All’interno del museo c’è ancora molto grigio, ma è nell’azzurro, quel colore violato l’11 Settembre, che spunta una frase di Virgilio: “No day shall erase you from the memory of time”, ovvero “Nessun giorno vi cancellerà dalla memoria del tempo”. E non importa se vent’anni dopo l’area del WTC ha cambiato volto, se gli alberi intorno al Memorial sono cresciuti, se sono stati realizzati nuovi collegamenti Path e della metropolitana, il Fulton Center. Il ricordo è vivo e viene tramandato anche a chi oggi è troppo giovane per aver vissuto l’angoscia di momenti che ha visto solo in documentari in tv.

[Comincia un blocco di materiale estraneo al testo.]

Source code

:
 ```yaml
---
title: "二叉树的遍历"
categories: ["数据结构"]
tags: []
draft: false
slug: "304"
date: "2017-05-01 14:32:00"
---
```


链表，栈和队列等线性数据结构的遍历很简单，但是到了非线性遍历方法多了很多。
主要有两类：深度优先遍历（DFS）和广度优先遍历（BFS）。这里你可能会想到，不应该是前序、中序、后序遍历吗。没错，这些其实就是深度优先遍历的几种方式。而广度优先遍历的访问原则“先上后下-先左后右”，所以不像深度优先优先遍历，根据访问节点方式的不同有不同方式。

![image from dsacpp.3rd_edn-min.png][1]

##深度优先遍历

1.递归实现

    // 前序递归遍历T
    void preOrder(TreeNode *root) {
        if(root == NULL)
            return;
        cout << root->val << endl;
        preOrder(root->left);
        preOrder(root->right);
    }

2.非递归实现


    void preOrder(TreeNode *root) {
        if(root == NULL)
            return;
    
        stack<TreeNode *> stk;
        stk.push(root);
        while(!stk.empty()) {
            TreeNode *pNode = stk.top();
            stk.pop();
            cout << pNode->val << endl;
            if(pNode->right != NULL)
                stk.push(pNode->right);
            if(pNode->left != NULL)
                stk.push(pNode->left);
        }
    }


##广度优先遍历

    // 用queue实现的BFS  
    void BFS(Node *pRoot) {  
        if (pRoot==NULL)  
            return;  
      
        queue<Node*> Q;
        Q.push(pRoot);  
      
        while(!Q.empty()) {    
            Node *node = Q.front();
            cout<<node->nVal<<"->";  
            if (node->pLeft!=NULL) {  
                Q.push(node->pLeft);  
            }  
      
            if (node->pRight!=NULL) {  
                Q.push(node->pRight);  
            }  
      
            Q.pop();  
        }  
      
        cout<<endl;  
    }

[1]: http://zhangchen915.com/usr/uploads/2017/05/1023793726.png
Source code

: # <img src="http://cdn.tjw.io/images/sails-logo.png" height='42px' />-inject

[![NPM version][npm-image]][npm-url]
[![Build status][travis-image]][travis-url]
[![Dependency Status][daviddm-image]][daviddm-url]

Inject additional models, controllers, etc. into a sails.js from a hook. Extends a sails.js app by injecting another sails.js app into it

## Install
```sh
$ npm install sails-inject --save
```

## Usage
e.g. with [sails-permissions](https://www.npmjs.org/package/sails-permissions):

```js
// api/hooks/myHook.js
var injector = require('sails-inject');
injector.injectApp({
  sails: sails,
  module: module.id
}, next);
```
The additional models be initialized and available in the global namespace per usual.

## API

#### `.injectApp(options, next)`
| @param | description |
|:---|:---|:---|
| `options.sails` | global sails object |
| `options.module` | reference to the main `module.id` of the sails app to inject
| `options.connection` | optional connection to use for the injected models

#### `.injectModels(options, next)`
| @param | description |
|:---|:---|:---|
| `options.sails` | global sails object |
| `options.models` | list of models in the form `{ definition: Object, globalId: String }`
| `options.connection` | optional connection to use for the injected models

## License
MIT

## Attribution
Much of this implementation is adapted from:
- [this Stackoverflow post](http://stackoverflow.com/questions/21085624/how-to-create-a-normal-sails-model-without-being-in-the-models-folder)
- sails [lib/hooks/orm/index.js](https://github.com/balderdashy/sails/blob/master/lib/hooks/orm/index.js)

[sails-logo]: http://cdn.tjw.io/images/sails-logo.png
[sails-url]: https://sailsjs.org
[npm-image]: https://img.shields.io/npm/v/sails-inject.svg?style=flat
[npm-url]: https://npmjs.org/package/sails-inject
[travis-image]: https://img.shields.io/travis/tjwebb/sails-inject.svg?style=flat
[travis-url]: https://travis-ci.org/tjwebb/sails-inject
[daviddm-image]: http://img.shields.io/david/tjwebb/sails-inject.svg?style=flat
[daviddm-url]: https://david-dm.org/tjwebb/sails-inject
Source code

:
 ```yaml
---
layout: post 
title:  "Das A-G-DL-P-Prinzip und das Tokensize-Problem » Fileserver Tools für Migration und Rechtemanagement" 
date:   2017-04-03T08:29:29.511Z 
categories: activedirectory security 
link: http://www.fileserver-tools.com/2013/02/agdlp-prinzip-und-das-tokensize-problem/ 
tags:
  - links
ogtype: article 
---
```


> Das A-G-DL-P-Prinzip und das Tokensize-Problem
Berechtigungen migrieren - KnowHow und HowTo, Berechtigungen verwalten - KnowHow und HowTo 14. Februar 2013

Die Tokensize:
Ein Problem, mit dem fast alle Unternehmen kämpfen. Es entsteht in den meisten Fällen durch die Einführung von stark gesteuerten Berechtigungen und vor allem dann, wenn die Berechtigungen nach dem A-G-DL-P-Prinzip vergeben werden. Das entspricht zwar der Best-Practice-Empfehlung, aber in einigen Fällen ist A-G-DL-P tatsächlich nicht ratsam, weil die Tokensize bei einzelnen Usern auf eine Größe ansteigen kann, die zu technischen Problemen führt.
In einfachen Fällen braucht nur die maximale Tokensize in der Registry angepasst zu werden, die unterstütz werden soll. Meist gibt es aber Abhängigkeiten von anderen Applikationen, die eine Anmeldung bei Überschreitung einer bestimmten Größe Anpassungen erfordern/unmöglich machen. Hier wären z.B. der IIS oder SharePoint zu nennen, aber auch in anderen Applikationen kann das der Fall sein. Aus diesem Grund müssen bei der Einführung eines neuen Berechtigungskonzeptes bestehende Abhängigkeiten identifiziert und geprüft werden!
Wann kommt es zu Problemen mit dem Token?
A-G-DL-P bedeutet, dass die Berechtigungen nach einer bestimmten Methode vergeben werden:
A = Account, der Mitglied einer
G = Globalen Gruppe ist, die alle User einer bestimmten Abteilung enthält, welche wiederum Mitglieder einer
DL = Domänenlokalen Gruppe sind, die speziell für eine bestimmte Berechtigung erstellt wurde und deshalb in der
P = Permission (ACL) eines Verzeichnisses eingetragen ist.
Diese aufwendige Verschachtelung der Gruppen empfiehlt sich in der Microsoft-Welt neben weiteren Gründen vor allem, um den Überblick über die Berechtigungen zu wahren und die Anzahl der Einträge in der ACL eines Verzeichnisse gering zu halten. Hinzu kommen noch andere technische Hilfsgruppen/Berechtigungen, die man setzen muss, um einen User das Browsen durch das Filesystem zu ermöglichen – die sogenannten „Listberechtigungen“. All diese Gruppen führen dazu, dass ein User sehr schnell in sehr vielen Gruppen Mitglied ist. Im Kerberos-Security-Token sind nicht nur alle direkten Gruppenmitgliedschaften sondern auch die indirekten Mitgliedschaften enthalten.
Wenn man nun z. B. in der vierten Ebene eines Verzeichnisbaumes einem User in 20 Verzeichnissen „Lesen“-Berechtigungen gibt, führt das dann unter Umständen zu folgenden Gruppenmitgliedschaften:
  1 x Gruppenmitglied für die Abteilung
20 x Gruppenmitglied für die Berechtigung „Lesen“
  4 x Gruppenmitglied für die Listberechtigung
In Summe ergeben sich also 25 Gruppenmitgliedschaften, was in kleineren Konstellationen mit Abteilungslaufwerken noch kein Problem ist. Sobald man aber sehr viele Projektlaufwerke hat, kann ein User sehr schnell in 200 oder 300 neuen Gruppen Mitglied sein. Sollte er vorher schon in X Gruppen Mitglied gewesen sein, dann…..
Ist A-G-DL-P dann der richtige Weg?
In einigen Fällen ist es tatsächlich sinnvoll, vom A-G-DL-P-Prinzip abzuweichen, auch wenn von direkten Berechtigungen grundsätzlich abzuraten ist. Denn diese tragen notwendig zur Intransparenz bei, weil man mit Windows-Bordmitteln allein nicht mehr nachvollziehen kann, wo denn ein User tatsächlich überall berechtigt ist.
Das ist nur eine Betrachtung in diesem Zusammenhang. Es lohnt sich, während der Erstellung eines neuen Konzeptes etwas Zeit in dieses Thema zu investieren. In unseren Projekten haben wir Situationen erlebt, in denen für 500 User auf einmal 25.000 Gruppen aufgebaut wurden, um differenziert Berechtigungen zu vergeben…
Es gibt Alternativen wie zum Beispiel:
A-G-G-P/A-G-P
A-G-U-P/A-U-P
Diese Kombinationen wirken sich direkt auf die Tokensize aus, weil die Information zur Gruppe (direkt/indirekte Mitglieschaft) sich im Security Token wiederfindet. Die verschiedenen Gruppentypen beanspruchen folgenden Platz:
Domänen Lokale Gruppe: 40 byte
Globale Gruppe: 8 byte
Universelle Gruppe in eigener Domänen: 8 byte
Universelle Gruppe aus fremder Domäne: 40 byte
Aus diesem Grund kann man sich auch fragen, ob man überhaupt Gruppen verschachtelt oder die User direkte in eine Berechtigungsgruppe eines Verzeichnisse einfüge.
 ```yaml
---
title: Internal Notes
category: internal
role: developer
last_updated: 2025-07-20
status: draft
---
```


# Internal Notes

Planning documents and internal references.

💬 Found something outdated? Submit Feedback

L’11 Settembre 2001 è il giorno in cui, nel mondo, sono cambiati i controlli, i voli, le relazioni internazionali. L’11 settembre del 2021 è in piena epoca di una pandemia che si è portata via altre vite e che ha sferzato in modo differente molte attività economiche e commerciali di downtown Manhattan. Ma l’azzurro quello si, è tornato. Si riflette ogni giorno sulla Freedom Tower, che a starci sotto sembra toccare il cielo.